ENTRIES SUPPLIED.

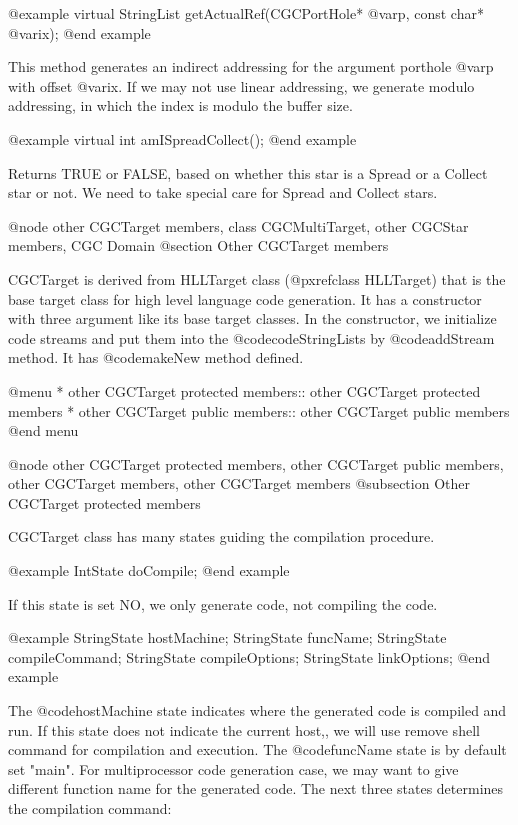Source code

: {@example
virtual StringList getActualRef(CGCPortHole* @var{p}, const char* @var{ix});
@end example

This method generates an indirect addressing for the argument porthole @var{p}
with offset @var{ix}. If we may not use linear addressing, we generate
modulo addressing, in which the index is modulo the buffer size.

@example
virtual int amISpreadCollect();
@end example

Returns TRUE or FALSE, based on whether this star is a Spread or a Collect
star or not. We need to take special care for Spread and Collect stars.

@node other CGCTarget members, class CGCMultiTarget, other CGCStar members, CGC Domain
@section Other CGCTarget members

CGCTarget is derived from HLLTarget class (@pxref{class HLLTarget})
that is the base target class for high level language code generation. 
It has a constructor with three argument like its base target classes.
In the constructor, we initialize code streams and put them into the
@code{codeStringLists} by @code{addStream} method.
It has @code{makeNew} method defined.

@menu
* other CGCTarget protected members::	other CGCTarget protected members
* other CGCTarget public members::	other CGCTarget public members
@end menu

@node other CGCTarget protected members, other CGCTarget public members, other CGCTarget members, other CGCTarget members
@subsection Other CGCTarget protected members

CGCTarget class has many states guiding the compilation procedure.

@example
IntState doCompile;
@end example

If this state is set NO, we only generate code, not compiling the code.

@example
StringState hostMachine;
StringState funcName;
StringState compileCommand;
StringState compileOptions;
StringState linkOptions;
@end example

The @code{hostMachine} state indicates where the generated code is compiled
and run. If this state does not indicate the current host,, we will use
remove shell command for compilation and execution. The @code{funcName}
state is by default set "main". For multiprocessor code generation case,
we may want to give different function name for the generated code.
The next three states determines the compilation command:

}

PROBLEM DESCRIPTION. Your copy of the records must match them exactly, except that no pictures appear in it.

TASK RESULT.
Source code

: {@example
virtual StringList getActualRef(CGCPortHole* @var{p}, const char* @var{ix});
@end example

This method generates an indirect addressing for the argument porthole @var{p}
with offset @var{ix}. If we may not use linear addressing, we generate
modulo addressing, in which the index is modulo the buffer size.

@example
virtual int amISpreadCollect();
@end example

Returns TRUE or FALSE, based on whether this star is a Spread or a Collect
star or not. We need to take special care for Spread and Collect stars.

@node other CGCTarget members, class CGCMultiTarget, other CGCStar members, CGC Domain
@section Other CGCTarget members

CGCTarget is derived from HLLTarget class (@pxref{class HLLTarget})
that is the base target class for high level language code generation. 
It has a constructor with three argument like its base target classes.
In the constructor, we initialize code streams and put them into the
@code{codeStringLists} by @code{addStream} method.
It has @code{makeNew} method defined.

@menu
* other CGCTarget protected members::	other CGCTarget protected members
* other CGCTarget public members::	other CGCTarget public members
@end menu

@node other CGCTarget protected members, other CGCTarget public members, other CGCTarget members, other CGCTarget members
@subsection Other CGCTarget protected members

CGCTarget class has many states guiding the compilation procedure.

@example
IntState doCompile;
@end example

If this state is set NO, we only generate code, not compiling the code.

@example
StringState hostMachine;
StringState funcName;
StringState compileCommand;
StringState compileOptions;
StringState linkOptions;
@end example

The @code{hostMachine} state indicates where the generated code is compiled
and run. If this state does not indicate the current host,, we will use
remove shell command for compilation and execution. The @code{funcName}
state is by default set "main". For multiprocessor code generation case,
we may want to give different function name for the generated code.
The next three states determines the compilation command:

}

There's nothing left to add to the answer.